Bataille sur le grand fleuve

Vingt-et-un pêcheurs sorko des îles de Firgoun, Ayorou et Koutougou vont livrer une grande bataille sur le fleuve Niger, pour chasser des hippopotames.
Ils construisent une grande pirogue capable de résister aux assauts des hippopotames, et fabriquent des harpons à flotteurs et des armes pour la chasse. Les pêcheurs se réunissent pour demander aux dieux l'autorisation de tuer les hippopotames.
Les pêcheurs installés dans la grande pirogue et huit plus petites attaquent et tuent d'abord une femelle puis un jeune hippopotame qu'ils mangent ensuite. De nouveaux préparatifs de combat les occupent alors. Ils repèrent un mâle énorme. La bataille est terrible et l'hippopotame brise une petite pirogue, charge la grande, qui coule. Elle est réparée et remise à l'eau le même soir. Les poursuites, attaques de la pirogue par l'animal, les recherches de ce dernier, qui blessé se cache dans les marécages, se succèdent durant plusieurs jours. Dans un dernier combat, l'hippopotame brise la pirogue et réussit à s'enfuir. Les pêcheurs ont perdu la bataille, la chasse s'arrête.

Durée

00:33:00

Année de production

Définition

SD

Couleur

Couleur

Son

Sonore

Version(s)

Français

Support Original

Film 16 mm

Transcription


00:00:08 : Ce film a été réalisé au cours de la mission Niger 1950-51 de l'Institut français d'Afrique noire.

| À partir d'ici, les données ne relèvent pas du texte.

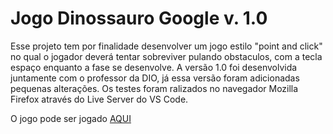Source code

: # Jogo Dinossauro Google v. 1.0

Esse projeto tem por finalidade desenvolver um jogo estilo "point and click" no qual o jogador deverá tentar sobreviver pulando obstaculos, com a tecla espaço enquanto a fase se desenvolve. A versão 1.0 foi desenvolvida juntamente com o professor da DIO, já essa versão foram adicionadas pequenas alterações. Os testes foram ralizados no navegador Mozilla Firefox através do Live Server do VS Code.



O jogo pode ser jogado [AQUI](https://igor-wolf.github.io/Jogo-DinossauroGoogle/)


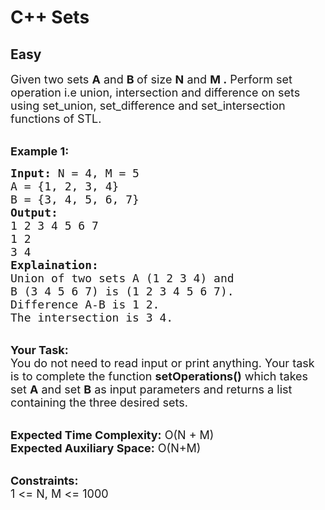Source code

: # C++ Sets
## Easy
<div class="problems_problem_content__Xm_eO"><p><span style="font-size:18px">Given two sets <strong>A</strong> and <strong>B </strong>of size <strong>N</strong> and <strong>M .</strong>&nbsp;Perform set operation i.e union, intersection and difference on sets using set_union, set_difference and set_intersection functions of&nbsp;STL.</span></p>

<p><br>
<span style="font-size:18px"><strong>Example 1:</strong></span></p>

<pre><span style="font-size:18px"><strong>Input:</strong> N = 4, M = 5
A = {1, 2, 3, 4}
B = {3, 4, 5, 6, 7}
<strong>Output:</strong>
1 2 3 4 5 6 7
1 2
3 4
<strong>Explaination:</strong> 
Union of two sets A (1 2 3 4) and 
B (3 4 5 6 7) is (1 2 3 4 5 6 7).
Difference A-B is 1 2.
The intersection is 3 4.</span></pre>

<p><br>
<span style="font-size:18px"><strong>Your Task:</strong><br>
You do not need to read input or print anything. Your task is to complete the function <strong>setOperations()</strong> which takes set <strong>A</strong> and set <strong>B</strong> as input parameters and returns a list containing the&nbsp;three desired sets.</span></p>

<p><br>
<span style="font-size:18px"><strong>Expected Time Complexity:</strong> O(N + M)<br>
<strong>Expected Auxiliary Space:</strong> O(N+M)</span></p>

<p><br>
<span style="font-size:18px"><strong>Constraints:</strong><br>
1 &lt;= N, M &lt;= 1000</span></p>
</div>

Bataille sur le grand fleuve

Un film de Jean Rouch assisté de Roger Rosfelder

00:00:35 : avec Damouré Zika, Illo Gaoudel, le chef Oumarou, et les pêcheurs sorko de Firgoun, Ayorou, Koutougou

00:00:42 : Chansons
« Kombine katibaba »
« Sambalaga » (Aïssata Gaoudelize)
« Air des chasseurs » (Yankori Beibatane)
« Air des pagayeurs » (Mallam Amisou)
« Berceuse » (Hawa de Niamey)

00:00:56 : Documents sonores originaux enregistrés sur place. Procédé Acémaphone
Adaptation sonore avec le concours du Musée de l'Homme
00:01:00 : Enregistrement sonore : Films Pierre Boyer – Paris

00:01:10 : Ce film est l'histoire de la grande bataille qui oppose sur le Niger de janvier 1951 à juin 1951 21 pêcheurs sorko de Firgoun, Ayorou, Koutougou, aux hippopotames de Yassane, Baria, Tamoulès et Labbezenga

[NB : certains toponymes et termes vernaculaires sont marqués d'un astérisque (*), car ils n'ont pas été trouvés sur les cartes géographiques ni dans les publications scientifiques traitant du sujet.]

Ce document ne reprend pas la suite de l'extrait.